Usability of Programming Languages

CSE 291I, Fall 2022

Programmers of all kinds express their ideas using programming languages. Unfortunately, languages can be hard to use correctly, resulting in lengthy development times and buggy software. How can these languages be designed to make programmers as effective as possible?

In this course, we will learn techniques to analyze and improve the usability of programming languages. Students will apply these techniques to languages of current and historical interest, and in the process, expand their knowledge of different ways to design languages.

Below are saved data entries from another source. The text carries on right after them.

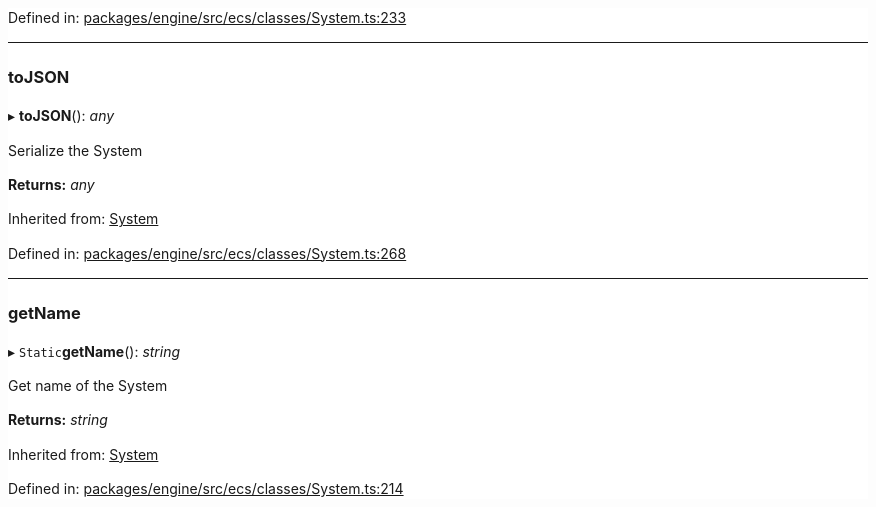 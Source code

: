 Defined in: [packages/engine/src/ecs/classes/System.ts:233](https://github.com/xr3ngine/xr3ngine/blob/716a06460/packages/engine/src/ecs/classes/System.ts#L233)

___

### toJSON

▸ **toJSON**(): *any*

Serialize the System

**Returns:** *any*

Inherited from: [System](ecs_classes_system.system.md)

Defined in: [packages/engine/src/ecs/classes/System.ts:268](https://github.com/xr3ngine/xr3ngine/blob/716a06460/packages/engine/src/ecs/classes/System.ts#L268)

___

### getName

▸ `Static`**getName**(): *string*

Get name of the System

**Returns:** *string*

Inherited from: [System](ecs_classes_system.system.md)

Defined in: [packages/engine/src/ecs/classes/System.ts:214](https://github.com/xr3ngine/xr3ngine/blob/716a06460/packages/engine/src/ecs/classes/System.ts#L214)
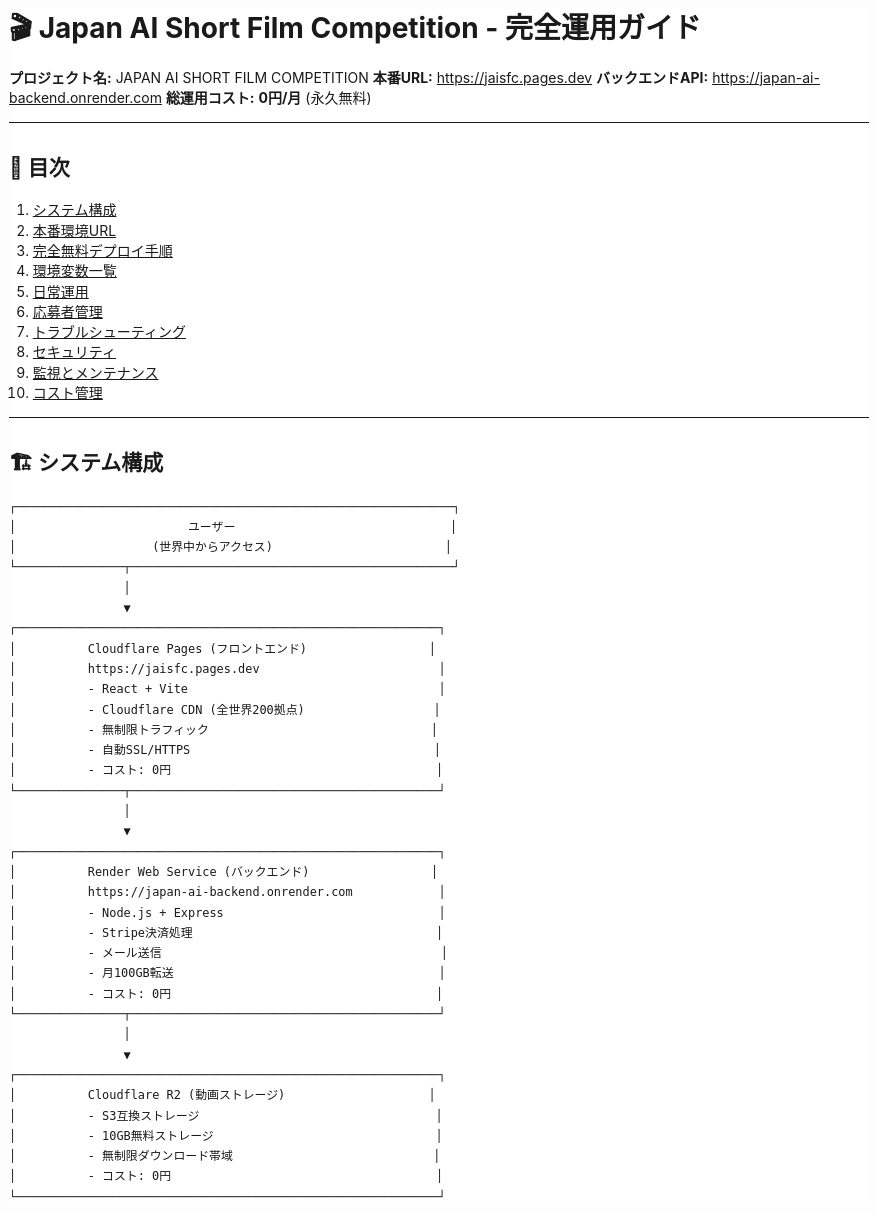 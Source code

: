 # 🎬 Japan AI Short Film Competition - 完全運用ガイド

**プロジェクト名:** JAPAN AI SHORT FILM COMPETITION
**本番URL:** https://jaisfc.pages.dev
**バックエンドAPI:** https://japan-ai-backend.onrender.com
**総運用コスト:** **0円/月** (永久無料)

---

## 📑 目次

1. [システム構成](#システム構成)
2. [本番環境URL](#本番環境url)
3. [完全無料デプロイ手順](#完全無料デプロイ手順)
4. [環境変数一覧](#環境変数一覧)
5. [日常運用](#日常運用)
6. [応募者管理](#応募者管理)
7. [トラブルシューティング](#トラブルシューティング)
8. [セキュリティ](#セキュリティ)
9. [監視とメンテナンス](#監視とメンテナンス)
10. [コスト管理](#コスト管理)

---

## 🏗️ システム構成

```
┌─────────────────────────────────────────────────────────────┐
│                        ユーザー                              │
│                   (世界中からアクセス)                        │
└───────────────┬─────────────────────────────────────────────┘
                │
                ▼
┌───────────────────────────────────────────────────────────┐
│          Cloudflare Pages (フロントエンド)                 │
│          https://jaisfc.pages.dev                         │
│          - React + Vite                                   │
│          - Cloudflare CDN (全世界200拠点)                  │
│          - 無制限トラフィック                               │
│          - 自動SSL/HTTPS                                  │
│          - コスト: 0円                                     │
└───────────────┬───────────────────────────────────────────┘
                │
                ▼
┌───────────────────────────────────────────────────────────┐
│          Render Web Service (バックエンド)                 │
│          https://japan-ai-backend.onrender.com            │
│          - Node.js + Express                              │
│          - Stripe決済処理                                  │
│          - メール送信                                       │
│          - 月100GB転送                                     │
│          - コスト: 0円                                     │
└───────────────┬───────────────────────────────────────────┘
                │
                ▼
┌───────────────────────────────────────────────────────────┐
│          Cloudflare R2 (動画ストレージ)                    │
│          - S3互換ストレージ                                 │
│          - 10GB無料ストレージ                               │
│          - 無制限ダウンロード帯域                            │
│          - コスト: 0円                                     │
└───────────────────────────────────────────────────────────┘

```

This course is intended as preparation for conducting independent research on the usability of programming languages, and will include homework assignments as well as a project.

Staff

Instructor

Michael Coblenz, Assistant Professor

Office hours: Mondays 4-5 PM, CSE 3246

TA

Dylan Lukes, PhD Student

Office hours: Thursdays, 2-4 PM, CSE B215

Course Learning Outcomes

Some students in the course are research-focused, and are primarily interested in learning how to do research on usability of programming languages. For you, my goal is to prepare you to do high-quality, impactful research. Others are practice-focused, and are primarily interested in future careers in the software industry. For you, I hope to provide insight and background that will help you make wise choices (which language or tools should my team use for this project?); and to read and critically analyze scientific literature in this area so you are ready to take advantage of future discoveries and innovations. Both kinds of students are valued participants in the class.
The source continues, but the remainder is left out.